◆ **Try it**
Could you output each line below exactly as it appears, excluding any pictures?

◆ **Information**
::::::::
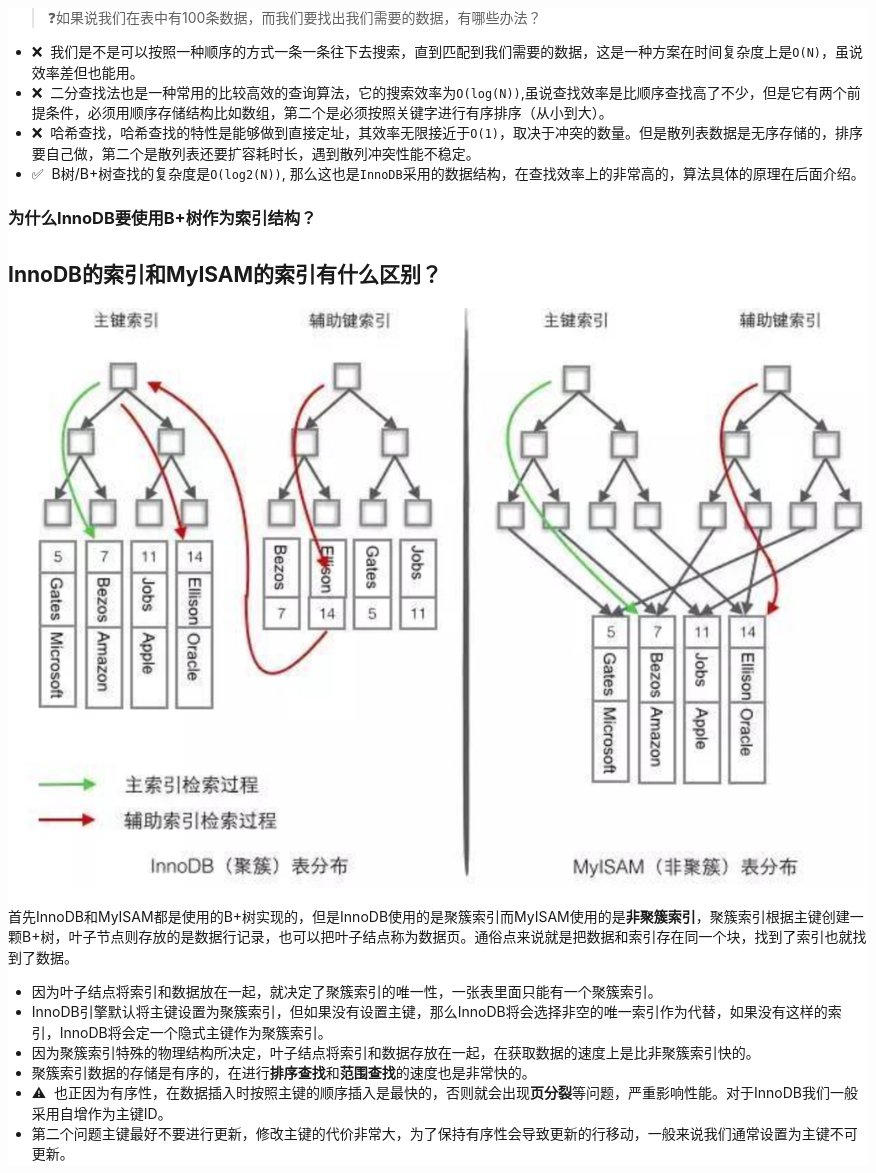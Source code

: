 > ❓如果说我们在表中有100条数据，而我们要找出我们需要的数据，有哪些办法？
>

+ ❌  我们是不是可以按照一种顺序的方式一条一条往下去搜索，直到匹配到我们需要的数据，这是一种方案在时间复杂度上是`O(N)`，虽说效率差但也能用。
+ ❌  二分查找法也是一种常用的比较高效的查询算法，它的搜索效率为`O(log(N))`,虽说查找效率是比顺序查找高了不少，但是它有两个前提条件，必须用顺序存储结构比如数组，第二个是必须按照关键字进行有序排序（从小到大）。
+ ❌  哈希查找，哈希查找的特性是能够做到直接定址，其效率无限接近于`O(1)`，取决于冲突的数量。但是散列表数据是无序存储的，排序要自己做，第二个是散列表还要扩容耗时长，遇到散列冲突性能不稳定。
+ ✅  B树/B+树查找的复杂度是`O(log2(N))`, 那么这也是`InnoDB`采用的数据结构，在查找效率上的非常高的，算法具体的原理在后面介绍。

### 为什么InnoDB要使用B+树作为索引结构？

## InnoDB的索引和MyISAM的索引有什么区别？

![1671003570759-851ca5e5-f048-4614-885f-89ce9b2c6b7e.png](./assets/1671003570759-851ca5e5-f048-4614-885f-89ce9b2c6b7e.png)

首先InnoDB和MyISAM都是使用的B+树实现的，但是InnoDB使用的是聚簇索引而MyISAM使用的是**非聚簇索引**，聚簇索引根据主键创建一颗B+树，叶子节点则存放的是数据行记录，也可以把叶子结点称为数据页。通俗点来说就是把数据和索引存在同一个块，找到了索引也就找到了数据。

+ 因为叶子结点将索引和数据放在一起，就决定了聚簇索引的唯一性，一张表里面只能有一个聚簇索引。
+ InnoDB引擎默认将主键设置为聚簇索引，但如果没有设置主键，那么InnoDB将会选择非空的唯一索引作为代替，如果没有这样的索引，InnoDB将会定一个隐式主键作为聚簇索引。
+ 因为聚簇索引特殊的物理结构所决定，叶子结点将索引和数据存放在一起，在获取数据的速度上是比非聚簇索引快的。
+ 聚簇索引数据的存储是有序的，在进行**排序查找**和**范围查找**的速度也是非常快的。
+ ⚠️  也正因为有序性，在数据插入时按照主键的顺序插入是最快的，否则就会出现**页分裂**等问题，严重影响性能。对于InnoDB我们一般采用自增作为主键ID。
+ 第二个问题主键最好不要进行更新，修改主键的代价非常大，为了保持有序性会导致更新的行移动，一般来说我们通常设置为主键不可更新。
::::::::
◆ **Output**
Source code

: > ❓如果说我们在表中有100条数据，而我们要找出我们需要的数据，有哪些办法？
>

+ ❌  我们是不是可以按照一种顺序的方式一条一条往下去搜索，直到匹配到我们需要的数据，这是一种方案在时间复杂度上是`O(N)`，虽说效率差但也能用。
+ ❌  二分查找法也是一种常用的比较高效的查询算法，它的搜索效率为`O(log(N))`,虽说查找效率是比顺序查找高了不少，但是它有两个前提条件，必须用顺序存储结构比如数组，第二个是必须按照关键字进行有序排序（从小到大）。
+ ❌  哈希查找，哈希查找的特性是能够做到直接定址，其效率无限接近于`O(1)`，取决于冲突的数量。但是散列表数据是无序存储的，排序要自己做，第二个是散列表还要扩容耗时长，遇到散列冲突性能不稳定。
+ ✅  B树/B+树查找的复杂度是`O(log2(N))`, 那么这也是`InnoDB`采用的数据结构，在查找效率上的非常高的，算法具体的原理在后面介绍。

### 为什么InnoDB要使用B+树作为索引结构？

## InnoDB的索引和MyISAM的索引有什么区别？

![1671003570759-851ca5e5-f048-4614-885f-89ce9b2c6b7e.png](./assets/1671003570759-851ca5e5-f048-4614-885f-89ce9b2c6b7e.png)

首先InnoDB和MyISAM都是使用的B+树实现的，但是InnoDB使用的是聚簇索引而MyISAM使用的是**非聚簇索引**，聚簇索引根据主键创建一颗B+树，叶子节点则存放的是数据行记录，也可以把叶子结点称为数据页。通俗点来说就是把数据和索引存在同一个块，找到了索引也就找到了数据。

+ 因为叶子结点将索引和数据放在一起，就决定了聚簇索引的唯一性，一张表里面只能有一个聚簇索引。
+ InnoDB引擎默认将主键设置为聚簇索引，但如果没有设置主键，那么InnoDB将会选择非空的唯一索引作为代替，如果没有这样的索引，InnoDB将会定一个隐式主键作为聚簇索引。
+ 因为聚簇索引特殊的物理结构所决定，叶子结点将索引和数据存放在一起，在获取数据的速度上是比非聚簇索引快的。
+ 聚簇索引数据的存储是有序的，在进行**排序查找**和**范围查找**的速度也是非常快的。
+ ⚠️  也正因为有序性，在数据插入时按照主键的顺序插入是最快的，否则就会出现**页分裂**等问题，严重影响性能。对于InnoDB我们一般采用自增作为主键ID。
+ 第二个问题主键最好不要进行更新，修改主键的代价非常大，为了保持有序性会导致更新的行移动，一般来说我们通常设置为主键不可更新。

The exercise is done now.